▶ _Prompt_: Search the listing below for the line containing "Does the concrete". From there through the line containing "This class stores", transcribe every line exactly, both ends included.

▶ _Records for processing_:
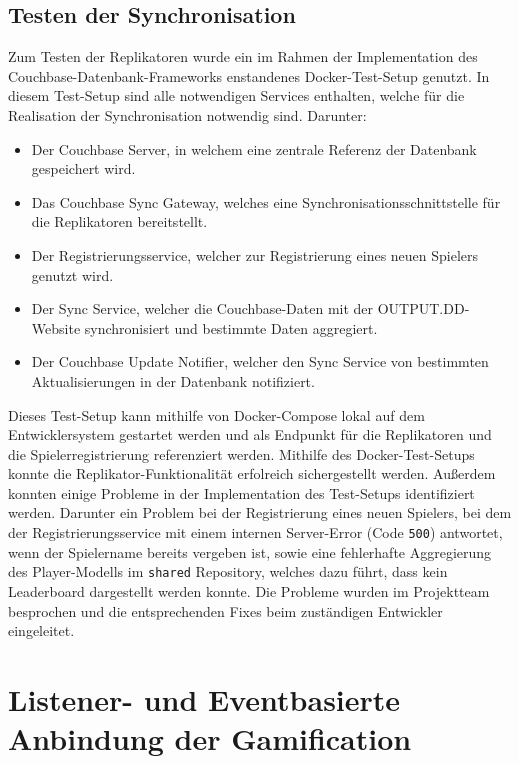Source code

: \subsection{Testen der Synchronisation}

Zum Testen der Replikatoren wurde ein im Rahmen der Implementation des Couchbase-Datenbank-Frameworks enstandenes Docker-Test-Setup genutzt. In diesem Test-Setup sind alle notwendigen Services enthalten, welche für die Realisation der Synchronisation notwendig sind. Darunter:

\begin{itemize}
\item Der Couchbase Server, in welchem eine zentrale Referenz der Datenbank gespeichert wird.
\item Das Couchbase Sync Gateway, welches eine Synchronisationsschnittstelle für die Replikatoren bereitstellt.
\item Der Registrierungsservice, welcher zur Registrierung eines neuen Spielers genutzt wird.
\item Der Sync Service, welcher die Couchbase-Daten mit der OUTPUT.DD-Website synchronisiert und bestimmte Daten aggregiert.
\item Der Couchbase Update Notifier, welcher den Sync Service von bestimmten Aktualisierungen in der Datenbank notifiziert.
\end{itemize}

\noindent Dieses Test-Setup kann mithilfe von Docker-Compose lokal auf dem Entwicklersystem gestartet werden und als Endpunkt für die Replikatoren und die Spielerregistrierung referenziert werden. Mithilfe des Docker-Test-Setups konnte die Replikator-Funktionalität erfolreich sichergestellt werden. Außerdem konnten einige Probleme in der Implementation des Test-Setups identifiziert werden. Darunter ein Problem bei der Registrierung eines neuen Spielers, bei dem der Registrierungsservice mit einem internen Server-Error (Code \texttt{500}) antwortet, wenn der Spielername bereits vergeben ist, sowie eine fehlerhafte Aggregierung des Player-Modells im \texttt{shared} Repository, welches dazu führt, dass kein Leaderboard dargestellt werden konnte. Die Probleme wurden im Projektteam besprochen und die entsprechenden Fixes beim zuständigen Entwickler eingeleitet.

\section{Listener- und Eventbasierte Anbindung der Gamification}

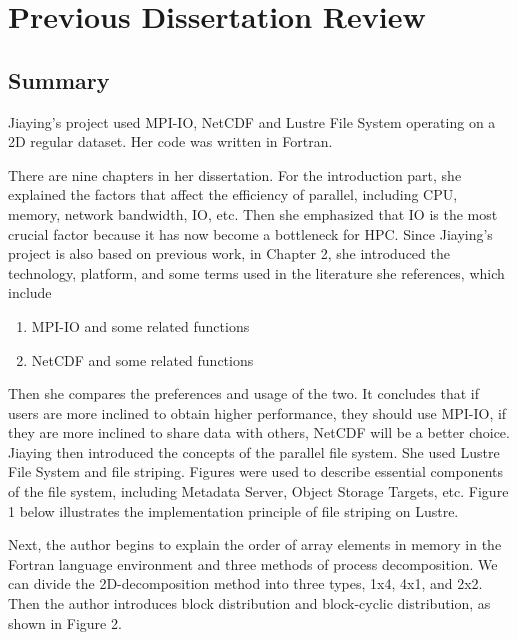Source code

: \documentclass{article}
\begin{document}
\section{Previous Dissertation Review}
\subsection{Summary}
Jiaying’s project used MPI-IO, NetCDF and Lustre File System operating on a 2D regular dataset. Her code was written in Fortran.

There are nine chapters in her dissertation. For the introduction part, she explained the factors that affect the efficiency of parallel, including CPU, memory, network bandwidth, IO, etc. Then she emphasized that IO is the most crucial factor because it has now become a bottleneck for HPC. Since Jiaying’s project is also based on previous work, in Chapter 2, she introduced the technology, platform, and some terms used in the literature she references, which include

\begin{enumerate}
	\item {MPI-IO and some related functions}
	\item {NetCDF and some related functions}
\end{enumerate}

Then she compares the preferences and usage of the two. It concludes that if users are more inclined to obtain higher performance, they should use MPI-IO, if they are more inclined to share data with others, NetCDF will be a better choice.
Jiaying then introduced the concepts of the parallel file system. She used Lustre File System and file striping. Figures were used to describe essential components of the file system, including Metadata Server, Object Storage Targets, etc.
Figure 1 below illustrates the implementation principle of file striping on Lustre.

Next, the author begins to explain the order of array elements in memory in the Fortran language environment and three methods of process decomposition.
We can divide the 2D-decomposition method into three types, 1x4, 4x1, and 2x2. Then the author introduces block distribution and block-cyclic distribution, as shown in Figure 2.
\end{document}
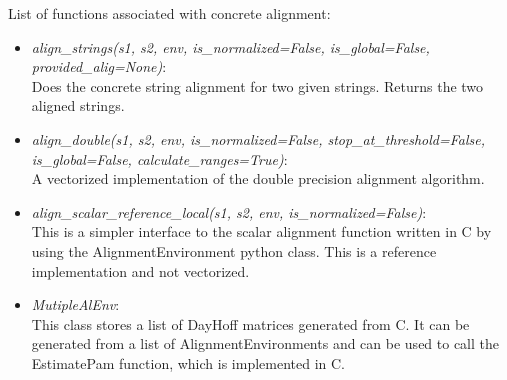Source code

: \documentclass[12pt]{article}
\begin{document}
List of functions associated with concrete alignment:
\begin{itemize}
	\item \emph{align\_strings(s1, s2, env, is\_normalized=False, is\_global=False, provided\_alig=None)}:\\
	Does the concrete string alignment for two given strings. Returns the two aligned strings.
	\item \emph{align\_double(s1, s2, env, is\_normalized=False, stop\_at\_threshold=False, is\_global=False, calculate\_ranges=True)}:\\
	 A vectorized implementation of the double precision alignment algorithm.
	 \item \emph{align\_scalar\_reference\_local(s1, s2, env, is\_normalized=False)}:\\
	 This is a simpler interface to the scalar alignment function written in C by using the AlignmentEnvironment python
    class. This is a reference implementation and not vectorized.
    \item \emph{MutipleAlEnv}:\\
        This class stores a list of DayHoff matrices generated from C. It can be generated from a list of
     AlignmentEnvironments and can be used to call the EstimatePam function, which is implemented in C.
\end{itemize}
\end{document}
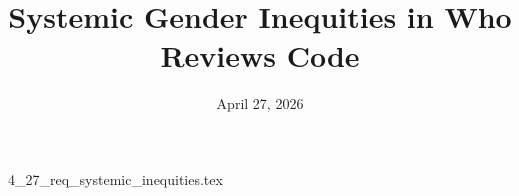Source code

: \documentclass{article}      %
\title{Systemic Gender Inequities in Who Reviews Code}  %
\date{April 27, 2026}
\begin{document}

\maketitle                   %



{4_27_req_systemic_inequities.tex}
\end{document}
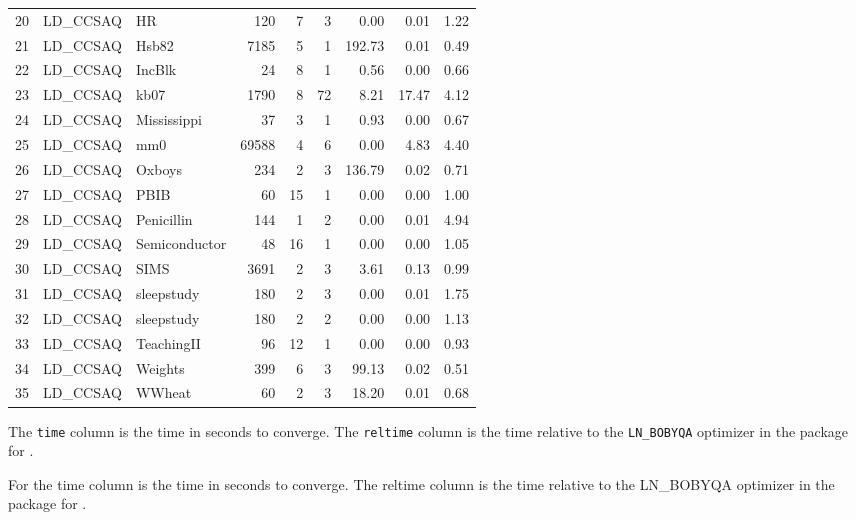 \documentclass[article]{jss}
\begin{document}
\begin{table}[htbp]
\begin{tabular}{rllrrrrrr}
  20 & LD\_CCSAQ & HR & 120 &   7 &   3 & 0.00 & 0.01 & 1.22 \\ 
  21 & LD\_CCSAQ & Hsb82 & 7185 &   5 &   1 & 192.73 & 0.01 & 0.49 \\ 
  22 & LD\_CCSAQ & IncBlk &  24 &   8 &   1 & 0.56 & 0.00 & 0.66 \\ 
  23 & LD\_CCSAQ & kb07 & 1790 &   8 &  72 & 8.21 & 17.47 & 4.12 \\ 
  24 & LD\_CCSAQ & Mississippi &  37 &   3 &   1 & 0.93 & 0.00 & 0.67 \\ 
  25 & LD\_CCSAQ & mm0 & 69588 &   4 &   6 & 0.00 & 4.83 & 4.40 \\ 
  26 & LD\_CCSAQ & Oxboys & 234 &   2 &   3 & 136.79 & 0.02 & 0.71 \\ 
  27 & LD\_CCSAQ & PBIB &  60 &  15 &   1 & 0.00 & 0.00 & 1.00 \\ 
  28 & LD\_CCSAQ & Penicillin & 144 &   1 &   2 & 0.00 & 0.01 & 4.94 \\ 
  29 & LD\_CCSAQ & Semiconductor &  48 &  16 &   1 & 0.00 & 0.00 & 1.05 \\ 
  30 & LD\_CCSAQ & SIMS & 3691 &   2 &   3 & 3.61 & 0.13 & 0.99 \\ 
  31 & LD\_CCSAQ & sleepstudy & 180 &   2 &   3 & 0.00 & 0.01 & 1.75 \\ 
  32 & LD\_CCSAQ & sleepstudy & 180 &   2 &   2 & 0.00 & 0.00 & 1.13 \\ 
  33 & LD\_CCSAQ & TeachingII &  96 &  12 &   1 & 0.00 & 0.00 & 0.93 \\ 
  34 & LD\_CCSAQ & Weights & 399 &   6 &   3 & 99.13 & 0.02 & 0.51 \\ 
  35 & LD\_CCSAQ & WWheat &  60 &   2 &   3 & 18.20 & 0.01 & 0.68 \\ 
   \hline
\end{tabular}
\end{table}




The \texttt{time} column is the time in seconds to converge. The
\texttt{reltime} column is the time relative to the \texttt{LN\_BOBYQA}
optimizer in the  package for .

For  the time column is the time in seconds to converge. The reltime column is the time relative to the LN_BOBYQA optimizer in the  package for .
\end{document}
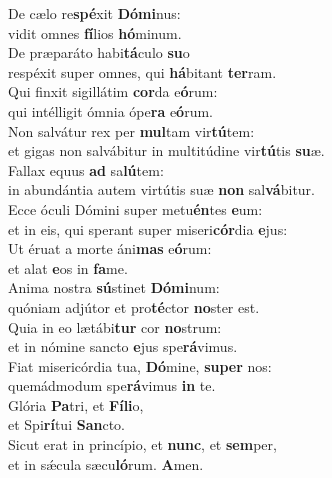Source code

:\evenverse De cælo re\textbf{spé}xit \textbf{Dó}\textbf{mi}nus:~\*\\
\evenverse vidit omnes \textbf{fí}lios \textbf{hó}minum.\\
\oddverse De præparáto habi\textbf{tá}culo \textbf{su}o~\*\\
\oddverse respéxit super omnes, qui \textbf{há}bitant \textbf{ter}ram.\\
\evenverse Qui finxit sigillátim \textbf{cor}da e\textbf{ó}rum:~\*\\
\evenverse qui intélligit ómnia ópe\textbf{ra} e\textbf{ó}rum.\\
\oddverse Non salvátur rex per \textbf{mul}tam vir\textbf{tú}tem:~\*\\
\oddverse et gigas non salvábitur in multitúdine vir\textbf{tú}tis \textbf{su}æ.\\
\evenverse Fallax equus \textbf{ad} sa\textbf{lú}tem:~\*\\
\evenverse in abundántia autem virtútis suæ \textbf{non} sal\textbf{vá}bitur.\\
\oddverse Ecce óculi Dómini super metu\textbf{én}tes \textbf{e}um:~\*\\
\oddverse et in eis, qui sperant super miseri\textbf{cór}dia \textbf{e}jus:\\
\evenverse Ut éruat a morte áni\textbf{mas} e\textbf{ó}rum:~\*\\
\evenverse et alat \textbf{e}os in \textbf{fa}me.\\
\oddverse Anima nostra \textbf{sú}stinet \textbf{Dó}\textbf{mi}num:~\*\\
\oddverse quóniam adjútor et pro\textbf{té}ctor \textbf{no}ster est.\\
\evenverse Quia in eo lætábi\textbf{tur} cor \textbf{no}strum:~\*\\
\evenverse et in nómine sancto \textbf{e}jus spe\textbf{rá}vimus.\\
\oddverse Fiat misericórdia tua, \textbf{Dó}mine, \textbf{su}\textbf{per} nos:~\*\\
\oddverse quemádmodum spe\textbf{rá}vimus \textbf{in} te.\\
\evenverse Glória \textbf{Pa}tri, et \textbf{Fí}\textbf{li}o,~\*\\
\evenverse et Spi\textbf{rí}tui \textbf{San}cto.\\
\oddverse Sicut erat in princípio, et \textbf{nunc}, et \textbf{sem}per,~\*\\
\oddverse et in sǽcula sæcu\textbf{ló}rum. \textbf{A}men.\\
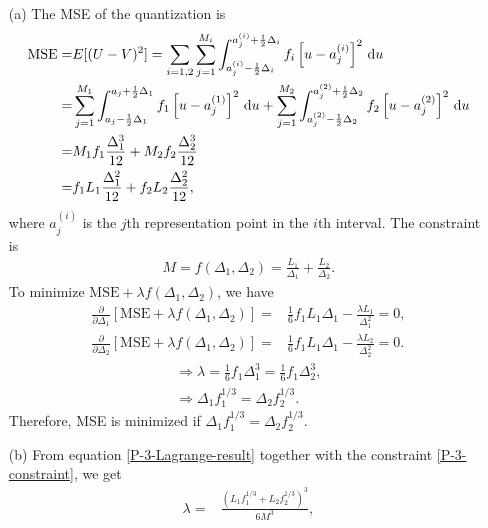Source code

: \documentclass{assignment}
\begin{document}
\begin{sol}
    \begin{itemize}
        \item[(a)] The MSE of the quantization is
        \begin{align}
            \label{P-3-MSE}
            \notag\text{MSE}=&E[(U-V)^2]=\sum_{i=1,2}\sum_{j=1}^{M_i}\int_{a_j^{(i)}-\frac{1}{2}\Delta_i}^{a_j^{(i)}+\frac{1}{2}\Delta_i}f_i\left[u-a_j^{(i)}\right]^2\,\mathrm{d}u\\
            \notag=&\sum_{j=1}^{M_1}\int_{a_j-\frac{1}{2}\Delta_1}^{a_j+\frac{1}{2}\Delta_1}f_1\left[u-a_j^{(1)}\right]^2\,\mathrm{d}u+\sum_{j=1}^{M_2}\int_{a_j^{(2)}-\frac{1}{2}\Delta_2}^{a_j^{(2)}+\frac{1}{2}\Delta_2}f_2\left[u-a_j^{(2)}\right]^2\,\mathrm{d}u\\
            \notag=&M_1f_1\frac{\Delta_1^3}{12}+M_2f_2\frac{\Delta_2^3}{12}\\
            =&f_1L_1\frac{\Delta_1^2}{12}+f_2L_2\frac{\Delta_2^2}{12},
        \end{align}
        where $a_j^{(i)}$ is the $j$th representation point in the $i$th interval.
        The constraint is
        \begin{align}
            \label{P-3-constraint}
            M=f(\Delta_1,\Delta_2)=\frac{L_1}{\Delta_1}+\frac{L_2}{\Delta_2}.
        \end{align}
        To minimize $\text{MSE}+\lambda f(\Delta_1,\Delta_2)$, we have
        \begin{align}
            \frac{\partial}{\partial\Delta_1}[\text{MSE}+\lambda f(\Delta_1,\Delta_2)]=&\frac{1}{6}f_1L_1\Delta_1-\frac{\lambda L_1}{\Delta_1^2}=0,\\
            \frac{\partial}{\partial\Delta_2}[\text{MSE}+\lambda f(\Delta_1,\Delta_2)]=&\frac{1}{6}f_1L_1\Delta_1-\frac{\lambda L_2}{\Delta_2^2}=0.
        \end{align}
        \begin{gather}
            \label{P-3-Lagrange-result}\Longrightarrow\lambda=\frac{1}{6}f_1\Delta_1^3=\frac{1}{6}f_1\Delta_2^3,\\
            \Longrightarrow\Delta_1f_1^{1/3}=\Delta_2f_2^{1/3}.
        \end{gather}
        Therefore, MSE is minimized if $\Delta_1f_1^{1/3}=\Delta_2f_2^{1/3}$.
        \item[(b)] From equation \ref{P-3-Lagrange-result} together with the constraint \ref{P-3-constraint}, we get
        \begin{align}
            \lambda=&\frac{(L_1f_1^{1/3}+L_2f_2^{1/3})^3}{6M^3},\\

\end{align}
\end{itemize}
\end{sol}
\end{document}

▶ _Answer for this exercise_:
	Does the concrete string alignment for two given strings. Returns the two aligned strings.
	\item \emph{align\_double(s1, s2, env, is\_normalized=False, stop\_at\_threshold=False, is\_global=False, calculate\_ranges=True)}:\\
	 A vectorized implementation of the double precision alignment algorithm.
	 \item \emph{align\_scalar\_reference\_local(s1, s2, env, is\_normalized=False)}:\\
	 This is a simpler interface to the scalar alignment function written in C by using the AlignmentEnvironment python
    class. This is a reference implementation and not vectorized.
    \item \emph{MutipleAlEnv}:\\
        This class stores a list of DayHoff matrices generated from C. It can be generated from a list of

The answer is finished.